I'm using SpaCy to process a series of sentences and return the five most common words in each sentence. My goal is to store the output of that frequency analysis (using Counter) in a column beside each corresponding sentence. I think this is just the lack of coffee and sleep talking here, but I'm stuck on why this keeps outputting a dataframe that has the first value filling all the way down (and repeating) instead of unique values that match the output for the sentence itself.
Code:
# test_data is a Dataframe with three columns: a unique identifier, a title, and a sentence for each title. #
for value in test_data['desc']: # for each sentence in dataset
desc = nlp(value) # run spacy natural language processing on the description
words = [
token.text # for each token, etc
for token in desc
if not token.is_stop and not token.is_punct # essentially, just keywords, no filler
]
keys = list(Counter(words).most_common(5)) # store values from Counter
key_list = ", ".join(map(str, keys)) # convert list to string
test_data['key'] = key_list # carry list over to dataframe
The output I'm getting is something like:
| uniq | title | desc | key |
|---|---|---|---|
| 1 | Title one... | Sentence one.. | ('kword1', 12), ('kword2', 8), ('kword3', 7) |
| 2 | Title two... | Sentence two... | ('kword1', 12), ('kword2', 8), ('kword3', 7) |
| 3 | Title three... | Sentence three... | ('kword1', 12), ('kword2', 8), ('kword3', 7) |
| 4 | Title four ... | Sentence four... | ('kword1', 12), ('kword2', 8), ('kword3', 7) |
Where kword1, 2 and 3 all are perfect for the first row (eg, it's the correct output for Sentence One), but duplicated across all rows filling down (not the correct output for Sentence two, three, four).

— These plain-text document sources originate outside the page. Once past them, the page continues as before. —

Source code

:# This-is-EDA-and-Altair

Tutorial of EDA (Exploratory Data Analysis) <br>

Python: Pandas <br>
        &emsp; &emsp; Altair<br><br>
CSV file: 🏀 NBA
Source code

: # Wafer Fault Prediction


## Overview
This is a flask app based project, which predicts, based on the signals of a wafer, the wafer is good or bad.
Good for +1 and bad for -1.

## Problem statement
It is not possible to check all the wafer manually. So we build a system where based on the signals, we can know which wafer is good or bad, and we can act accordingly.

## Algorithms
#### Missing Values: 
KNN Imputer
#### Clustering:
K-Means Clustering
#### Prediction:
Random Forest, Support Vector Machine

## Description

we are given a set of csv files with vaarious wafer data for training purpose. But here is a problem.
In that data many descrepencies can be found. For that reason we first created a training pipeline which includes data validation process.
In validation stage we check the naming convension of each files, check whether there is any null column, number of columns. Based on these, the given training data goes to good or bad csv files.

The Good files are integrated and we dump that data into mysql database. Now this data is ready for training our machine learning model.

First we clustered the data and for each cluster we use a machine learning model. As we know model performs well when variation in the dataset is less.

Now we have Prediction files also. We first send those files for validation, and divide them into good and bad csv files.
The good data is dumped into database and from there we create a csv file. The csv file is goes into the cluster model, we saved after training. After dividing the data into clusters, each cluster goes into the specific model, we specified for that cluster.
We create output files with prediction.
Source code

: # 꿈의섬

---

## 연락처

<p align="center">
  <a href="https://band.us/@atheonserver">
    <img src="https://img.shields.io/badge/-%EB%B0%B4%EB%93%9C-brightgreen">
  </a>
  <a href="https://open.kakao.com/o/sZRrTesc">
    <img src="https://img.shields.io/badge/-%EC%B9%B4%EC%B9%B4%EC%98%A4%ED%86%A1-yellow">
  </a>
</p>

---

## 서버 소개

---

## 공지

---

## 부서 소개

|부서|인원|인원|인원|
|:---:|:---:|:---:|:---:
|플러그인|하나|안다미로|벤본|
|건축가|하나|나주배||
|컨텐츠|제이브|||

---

I'm not sure if this makes any sense and I'm a bit of a Python novice without a comp sci background/foundation so I am all ears for help. Thank you in advance!!
Your mistake is here:
test_data['key'] = key_list
You rewrite the entire column on each iteration.
You can use a function and let Pandas create the columns :
def count5(row):
desc = nlp(row)
words = [token.text for token in desc if not token.is_stop and not token.is_punct]
keys = list(Counter(words).most_common(5))
key_list = ", ".join(map(str, keys))
return key_list
test_data["key"] = test_data["desc"].map(count5)
Output:
>>> test_data
desc key
0 Recent years have brought a revolution in the ... ('languages', 2), ('Recent', 1), ('years', 1),...
1 The latest AI models are unlocking these areas... ('latest', 1), ('AI', 1), ('models', 1), ('unl...
2 The examples of NLP use cases in everyday live... ('examples', 1), ('NLP', 1), ('use', 1), ('cas...
3 Natural language processing algorithms emphasi... ('Natural', 1), ('language', 1), ('processing'...
4 The outline of NLP examples in real world for ... ('translation', 3), ('outline', 1), ('NLP', 1)...